Besides this macroeconomic point, there is also a moral and legal point.   The owners of a corporation are its shareholders.   The duty of a manager of a corporation is to maximize value for the shareholders, period.   The notion that a corporation has a moral duty to employees or to "neighborhoods" or "communities" is socialism, pure and simple, and to the extent that its infected our discourse or law, we've been misled.   What Gingrich is saying, essentially, is that there ought to be some mechanism (law?  legislation?   federal bureaucrats?) whereby an investor such as Bain Capital would be forced to transfer wealth from its investors to its employees, no matter how unproductive they are.   That's bad economics, it's bad public policy, it's bad morally.   That supposed conservatives in a Republican primary are lurching into this argument simply to score points against the frontrunner is sad.

Notably, Rick Santorum hasn't fallen for this line of "reasoning":

Santorum also declined to take a shot at Romney over a remark earlier from the front-runner that he “likes to fire” workers who are not doing a good job.

“We try to hire good people, we try to keep them employed. If someone if obviously not performing their duty and their mission, obviously a business has a responsibility for the greater good of the business and the other employees to make sure that everybody there is pulling their weight,” Santorum said.

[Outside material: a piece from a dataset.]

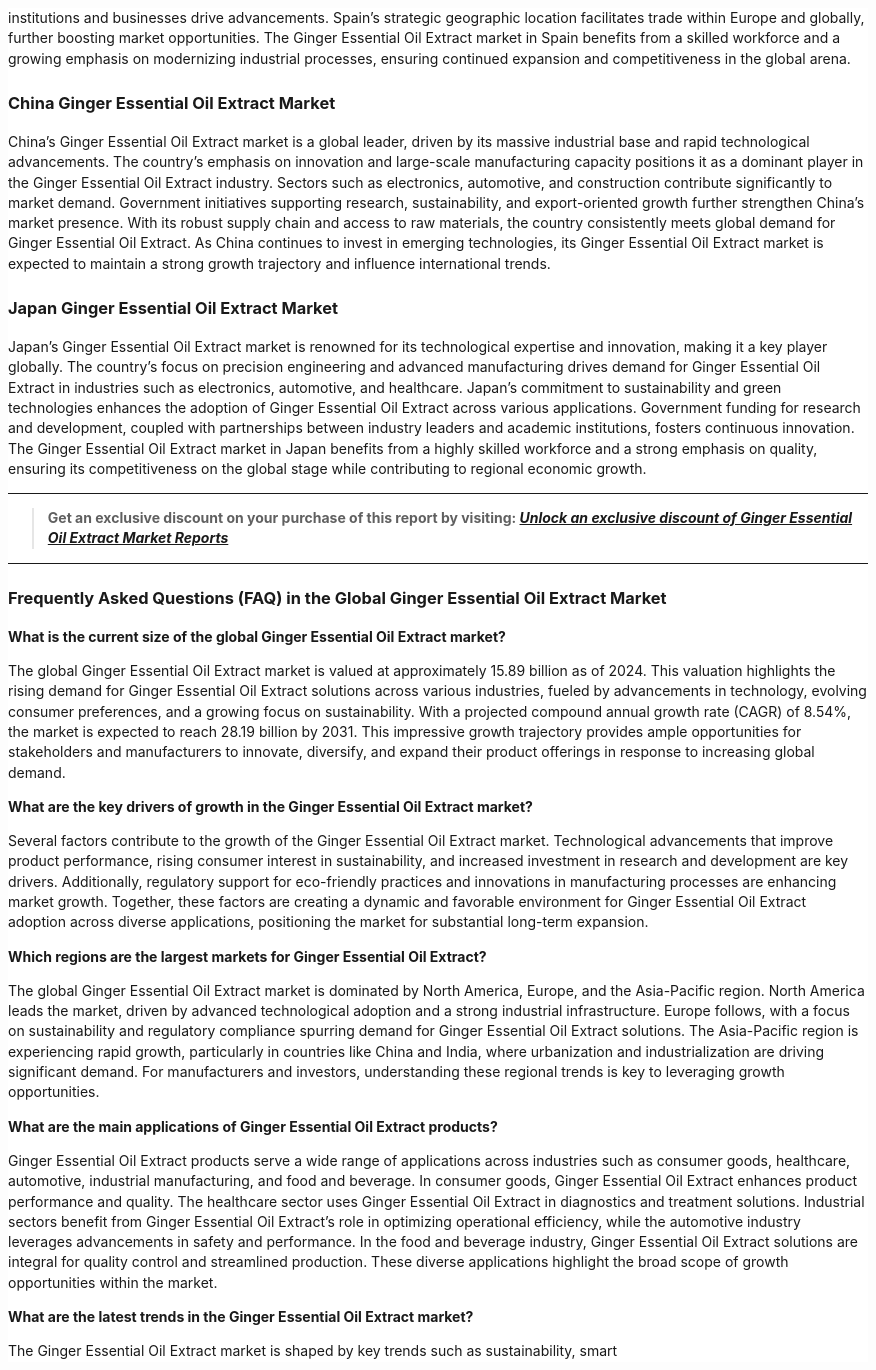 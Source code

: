 institutions and businesses drive advancements. Spain&rsquo;s strategic geographic location facilitates trade within Europe and globally, further boosting market opportunities. The Ginger Essential Oil Extract market in Spain benefits from a skilled workforce and a growing emphasis on modernizing industrial processes, ensuring continued expansion and competitiveness in the global arena.</p><h3>China Ginger Essential Oil Extract Market</h3><p>China&rsquo;s Ginger Essential Oil Extract market is a global leader, driven by its massive industrial base and rapid technological advancements. The country&rsquo;s emphasis on innovation and large-scale manufacturing capacity positions it as a dominant player in the Ginger Essential Oil Extract industry. Sectors such as electronics, automotive, and construction contribute significantly to market demand. Government initiatives supporting research, sustainability, and export-oriented growth further strengthen China&rsquo;s market presence. With its robust supply chain and access to raw materials, the country consistently meets global demand for Ginger Essential Oil Extract. As China continues to invest in emerging technologies, its Ginger Essential Oil Extract market is expected to maintain a strong growth trajectory and influence international trends.</p><h3>Japan Ginger Essential Oil Extract Market</h3><p>Japan&rsquo;s Ginger Essential Oil Extract market is renowned for its technological expertise and innovation, making it a key player globally. The country&rsquo;s focus on precision engineering and advanced manufacturing drives demand for Ginger Essential Oil Extract in industries such as electronics, automotive, and healthcare. Japan&rsquo;s commitment to sustainability and green technologies enhances the adoption of Ginger Essential Oil Extract across various applications. Government funding for research and development, coupled with partnerships between industry leaders and academic institutions, fosters continuous innovation. The Ginger Essential Oil Extract market in Japan benefits from a highly skilled workforce and a strong emphasis on quality, ensuring its competitiveness on the global stage while contributing to regional economic growth.</p><hr /><blockquote><p><strong>Get an exclusive discount on your purchase of this report by visiting: <em><a href="://marketresearchpulse.com/ask-for-discount/136749?utm_source=Github&amp;utm_medium=019">Unlock an exclusive discount of Ginger Essential Oil Extract Market Reports</a></em>&nbsp;</strong></p></blockquote><hr /><h3>Frequently Asked Questions (FAQ) in the Global Ginger Essential Oil Extract Market</h3><p><strong>What is the current size of the global Ginger Essential Oil Extract market?</strong></p><p>The global Ginger Essential Oil Extract market is valued at approximately 15.89 billion as of 2024. This valuation highlights the rising demand for Ginger Essential Oil Extract solutions across various industries, fueled by advancements in technology, evolving consumer preferences, and a growing focus on sustainability. With a projected compound annual growth rate (CAGR) of 8.54%, the market is expected to reach 28.19 billion by 2031. This impressive growth trajectory provides ample opportunities for stakeholders and manufacturers to innovate, diversify, and expand their product offerings in response to increasing global demand.</p><p><strong>What are the key drivers of growth in the Ginger Essential Oil Extract market?</strong></p><p>Several factors contribute to the growth of the Ginger Essential Oil Extract market. Technological advancements that improve product performance, rising consumer interest in sustainability, and increased investment in research and development are key drivers. Additionally, regulatory support for eco-friendly practices and innovations in manufacturing processes are enhancing market growth. Together, these factors are creating a dynamic and favorable environment for Ginger Essential Oil Extract adoption across diverse applications, positioning the market for substantial long-term expansion.</p><p><strong>Which regions are the largest markets for Ginger Essential Oil Extract?</strong></p><p>The global Ginger Essential Oil Extract market is dominated by North America, Europe, and the Asia-Pacific region. North America leads the market, driven by advanced technological adoption and a strong industrial infrastructure. Europe follows, with a focus on sustainability and regulatory compliance spurring demand for Ginger Essential Oil Extract solutions. The Asia-Pacific region is experiencing rapid growth, particularly in countries like China and India, where urbanization and industrialization are driving significant demand. For manufacturers and investors, understanding these regional trends is key to leveraging growth opportunities.</p><p><strong>What are the main applications of Ginger Essential Oil Extract products?</strong></p><p>Ginger Essential Oil Extract products serve a wide range of applications across industries such as consumer goods, healthcare, automotive, industrial manufacturing, and food and beverage. In consumer goods, Ginger Essential Oil Extract enhances product performance and quality. The healthcare sector uses Ginger Essential Oil Extract in diagnostics and treatment solutions. Industrial sectors benefit from Ginger Essential Oil Extract&rsquo;s role in optimizing operational efficiency, while the automotive industry leverages advancements in safety and performance. In the food and beverage industry, Ginger Essential Oil Extract solutions are integral for quality control and streamlined production. These diverse applications highlight the broad scope of growth opportunities within the market.</p><p><strong>What are the latest trends in the Ginger Essential Oil Extract market?</strong></p><p>The Ginger Essential Oil Extract market is shaped by key trends such as sustainability, smart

Asked whether Romney’s corporate takeover experience at Bain Capital would be a liability, Santorum said: “I’m not making it a liability. I believe in the private sector.”

***

P.S.  Santorum is both right on the merits here and also right politically.   As of today, with the likelihood of a New Hampshire double-digit win and a win (because of better organization) in South Carolina next week, Romney has the wind at his back.   Santorum may very well be playing for the VP spot.   He makes some sense for Romney.   First, he has much deeper experience on the national level than people like Chris Christie, Marco Rubio, or Susanna Martinez (governor of New Mexico).   Second, he would bring along the Christian right, who will like his strong family values, pro-Life positions.   Third, he helps Romney in Pennsylvania, the most likely big blue state that Republicans might be able to turn red in 2012.   I still think Rubio is the likeliest VP candidate, but Santorum has been vetted through these campaigns, he'd be a good debater (against Biden), and he's credible on foreign policy.